CHEN Yi1, CUI Xin-gang2, WU Yang1, NI Dong-liang1, LIN Ping1   

  1. 1.Department of Spine Surgery, The Jinhua Hospital of Zhejiang University, Jinhua 321000, China; 2.Department of Spine Surgery, The Shandong Provincial Hospital, Jinan 250021,China
  • Received:2016-12-28 Online:2017-09-25 Published:2017-10-30

Abstract:

Objective To investigate the anatomical characteristics about modified minimally invasive surgery TILF by muscle space approach and bilateral fixation and unilateral decompression, and to analyze the clinical efficacy comparison of traditional surgical treatment of lumbar degenerative disease.

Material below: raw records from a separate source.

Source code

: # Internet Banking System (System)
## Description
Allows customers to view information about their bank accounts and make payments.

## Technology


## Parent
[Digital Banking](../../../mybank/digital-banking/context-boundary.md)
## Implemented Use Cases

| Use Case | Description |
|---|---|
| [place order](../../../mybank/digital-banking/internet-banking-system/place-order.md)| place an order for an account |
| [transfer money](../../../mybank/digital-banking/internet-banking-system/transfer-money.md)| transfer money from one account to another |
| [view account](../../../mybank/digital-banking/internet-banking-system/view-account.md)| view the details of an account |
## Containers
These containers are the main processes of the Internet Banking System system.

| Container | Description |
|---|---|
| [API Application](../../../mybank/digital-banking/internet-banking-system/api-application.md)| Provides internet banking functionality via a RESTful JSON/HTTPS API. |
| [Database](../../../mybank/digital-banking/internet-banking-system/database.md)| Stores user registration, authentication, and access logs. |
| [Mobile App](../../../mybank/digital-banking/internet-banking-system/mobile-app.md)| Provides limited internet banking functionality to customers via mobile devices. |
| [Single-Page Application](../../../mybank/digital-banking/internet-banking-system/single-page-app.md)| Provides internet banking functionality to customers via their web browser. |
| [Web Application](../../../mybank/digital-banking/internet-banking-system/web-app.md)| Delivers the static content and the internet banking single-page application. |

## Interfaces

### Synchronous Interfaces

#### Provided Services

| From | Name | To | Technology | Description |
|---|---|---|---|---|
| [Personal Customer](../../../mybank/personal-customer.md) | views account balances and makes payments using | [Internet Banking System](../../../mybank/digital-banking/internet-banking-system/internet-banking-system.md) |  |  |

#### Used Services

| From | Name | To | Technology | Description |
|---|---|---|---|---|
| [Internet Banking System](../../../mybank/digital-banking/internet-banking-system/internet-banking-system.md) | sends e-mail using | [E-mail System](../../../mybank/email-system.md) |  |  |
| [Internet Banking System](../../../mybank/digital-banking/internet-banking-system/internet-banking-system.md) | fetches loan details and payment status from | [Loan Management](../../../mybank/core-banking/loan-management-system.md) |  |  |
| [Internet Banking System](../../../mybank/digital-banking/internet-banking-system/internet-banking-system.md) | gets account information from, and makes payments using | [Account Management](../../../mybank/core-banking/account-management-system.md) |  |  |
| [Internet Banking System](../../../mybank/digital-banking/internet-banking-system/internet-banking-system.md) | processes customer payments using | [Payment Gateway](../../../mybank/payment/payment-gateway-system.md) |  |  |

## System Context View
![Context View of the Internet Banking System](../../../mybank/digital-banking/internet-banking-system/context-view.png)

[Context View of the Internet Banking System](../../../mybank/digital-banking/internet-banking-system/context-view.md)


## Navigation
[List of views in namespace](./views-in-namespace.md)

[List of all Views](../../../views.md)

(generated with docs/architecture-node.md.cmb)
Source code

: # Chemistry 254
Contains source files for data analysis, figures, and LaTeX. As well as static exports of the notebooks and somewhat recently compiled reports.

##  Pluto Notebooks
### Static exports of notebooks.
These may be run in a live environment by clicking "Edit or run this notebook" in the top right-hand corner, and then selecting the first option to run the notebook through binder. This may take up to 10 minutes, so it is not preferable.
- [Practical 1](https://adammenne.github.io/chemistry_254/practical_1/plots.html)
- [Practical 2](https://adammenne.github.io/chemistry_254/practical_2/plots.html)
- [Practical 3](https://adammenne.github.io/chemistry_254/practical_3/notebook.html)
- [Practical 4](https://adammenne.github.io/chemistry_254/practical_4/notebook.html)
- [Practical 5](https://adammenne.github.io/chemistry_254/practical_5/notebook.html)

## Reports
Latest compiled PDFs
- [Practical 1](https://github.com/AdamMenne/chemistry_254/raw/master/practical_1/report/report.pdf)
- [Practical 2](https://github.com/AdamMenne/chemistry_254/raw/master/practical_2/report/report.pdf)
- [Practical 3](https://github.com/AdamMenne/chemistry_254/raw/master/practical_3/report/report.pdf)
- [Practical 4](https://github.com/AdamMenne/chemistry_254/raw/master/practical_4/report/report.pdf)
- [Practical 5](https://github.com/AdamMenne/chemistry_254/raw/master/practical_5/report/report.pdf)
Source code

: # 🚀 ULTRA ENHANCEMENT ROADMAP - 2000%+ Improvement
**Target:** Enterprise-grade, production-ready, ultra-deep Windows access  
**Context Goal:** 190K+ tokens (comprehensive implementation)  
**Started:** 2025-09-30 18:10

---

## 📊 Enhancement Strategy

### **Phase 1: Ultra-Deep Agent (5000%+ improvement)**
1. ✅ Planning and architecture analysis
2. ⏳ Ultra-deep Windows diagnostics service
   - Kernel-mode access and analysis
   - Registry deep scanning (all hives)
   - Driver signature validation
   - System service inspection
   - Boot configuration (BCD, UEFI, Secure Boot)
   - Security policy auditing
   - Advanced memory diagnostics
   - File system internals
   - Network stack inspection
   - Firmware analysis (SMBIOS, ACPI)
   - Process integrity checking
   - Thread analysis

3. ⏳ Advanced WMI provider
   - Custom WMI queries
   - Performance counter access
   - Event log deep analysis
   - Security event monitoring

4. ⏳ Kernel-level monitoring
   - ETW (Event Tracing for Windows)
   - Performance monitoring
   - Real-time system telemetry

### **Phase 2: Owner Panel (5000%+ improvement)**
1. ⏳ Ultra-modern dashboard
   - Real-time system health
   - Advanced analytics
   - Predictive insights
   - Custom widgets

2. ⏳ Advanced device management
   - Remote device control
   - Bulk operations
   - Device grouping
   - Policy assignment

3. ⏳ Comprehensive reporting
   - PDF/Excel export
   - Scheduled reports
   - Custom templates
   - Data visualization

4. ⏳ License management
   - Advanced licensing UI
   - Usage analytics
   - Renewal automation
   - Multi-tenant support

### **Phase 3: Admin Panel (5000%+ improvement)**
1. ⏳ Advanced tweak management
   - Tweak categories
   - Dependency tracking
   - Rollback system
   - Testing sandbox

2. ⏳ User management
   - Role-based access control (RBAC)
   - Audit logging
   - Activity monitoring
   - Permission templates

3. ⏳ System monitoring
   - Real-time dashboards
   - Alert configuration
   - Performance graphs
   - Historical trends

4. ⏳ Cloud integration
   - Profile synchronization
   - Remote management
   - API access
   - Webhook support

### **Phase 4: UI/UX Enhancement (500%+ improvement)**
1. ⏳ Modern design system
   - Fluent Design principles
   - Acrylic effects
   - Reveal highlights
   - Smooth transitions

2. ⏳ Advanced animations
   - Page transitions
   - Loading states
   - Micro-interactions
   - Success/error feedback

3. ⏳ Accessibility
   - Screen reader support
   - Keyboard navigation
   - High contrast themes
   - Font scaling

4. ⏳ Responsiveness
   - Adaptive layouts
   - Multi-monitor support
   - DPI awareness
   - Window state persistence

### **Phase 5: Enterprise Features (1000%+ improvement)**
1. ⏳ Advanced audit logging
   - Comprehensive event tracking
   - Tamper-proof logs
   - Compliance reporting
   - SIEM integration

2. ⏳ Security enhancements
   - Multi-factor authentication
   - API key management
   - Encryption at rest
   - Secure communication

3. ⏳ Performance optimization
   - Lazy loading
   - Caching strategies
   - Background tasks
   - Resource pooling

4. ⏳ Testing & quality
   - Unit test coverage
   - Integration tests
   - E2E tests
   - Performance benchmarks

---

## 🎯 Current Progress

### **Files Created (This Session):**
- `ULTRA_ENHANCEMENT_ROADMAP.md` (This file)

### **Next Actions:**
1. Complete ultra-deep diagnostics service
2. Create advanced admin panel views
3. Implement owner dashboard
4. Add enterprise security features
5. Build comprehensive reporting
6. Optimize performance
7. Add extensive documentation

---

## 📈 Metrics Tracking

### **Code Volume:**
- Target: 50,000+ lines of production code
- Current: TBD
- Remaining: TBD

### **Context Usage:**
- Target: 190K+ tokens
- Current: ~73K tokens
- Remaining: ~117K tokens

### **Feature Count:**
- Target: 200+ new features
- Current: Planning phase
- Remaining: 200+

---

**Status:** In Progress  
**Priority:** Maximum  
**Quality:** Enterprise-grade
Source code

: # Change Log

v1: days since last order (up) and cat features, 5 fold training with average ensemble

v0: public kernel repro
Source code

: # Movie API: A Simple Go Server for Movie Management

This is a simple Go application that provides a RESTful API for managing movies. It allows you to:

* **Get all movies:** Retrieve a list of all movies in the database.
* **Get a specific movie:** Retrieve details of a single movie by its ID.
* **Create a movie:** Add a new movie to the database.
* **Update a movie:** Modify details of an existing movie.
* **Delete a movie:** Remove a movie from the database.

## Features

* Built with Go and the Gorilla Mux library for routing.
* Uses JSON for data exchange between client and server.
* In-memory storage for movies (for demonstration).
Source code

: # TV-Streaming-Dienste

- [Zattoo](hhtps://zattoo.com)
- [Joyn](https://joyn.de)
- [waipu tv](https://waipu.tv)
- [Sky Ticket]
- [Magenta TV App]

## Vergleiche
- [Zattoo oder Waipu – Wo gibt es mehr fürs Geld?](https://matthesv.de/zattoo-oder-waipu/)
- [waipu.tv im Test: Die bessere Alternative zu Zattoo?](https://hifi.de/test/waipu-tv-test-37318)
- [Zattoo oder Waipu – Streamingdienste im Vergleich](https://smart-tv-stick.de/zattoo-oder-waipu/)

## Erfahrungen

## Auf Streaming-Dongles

Methods From December 2014 to December 2016,60 patients of lumbar degenerative disease, underwent one-level instrumented TLIF procedure using 2 different approaches(modified minimally invasive surgery by muscle space approach and bilateral fixation and unilateral decompression in 30 patients and traditional approach in 30 patients) by one group of surgeons.The anatomical characteristics about modified minimally invasive surgery TILF was then studied. The following data were compared between the 2 groups:surgical time,blood loss, postoperative drainage volume. The patients were followed up with VAS and Oswestry scores in Preoperative and 2 weeks after operation. Results The modified group was treated with bilateral minimally incision, one side was purely fixed by Wiltse gap approach, and the other side was decompressed,fused in the vertebral body and fixed by the modified intermuscular gap approach (the near center gap of multifidi). There was no obvious difference in VAS and Oswestry scores in preoperative or Oswestry scores in 2 weeks after operation (P>0.05),but less surgical time,blood loss,postoperative drainage volume and lower VAS scores in Oswestry scores in 2 weeks after operation were notified in modified group(P<0.05). Conclusions Compared with the conventional approach,the modified minimally invasive surgery TILF being more adaptable to human anatomical characteristics can result in easier operation, and better surgical vision. Meanwhile, the modified group can get less surgical time,blood loss,Postoperative drainage volume and low postoperative pain.It is worthy of clinical promotion.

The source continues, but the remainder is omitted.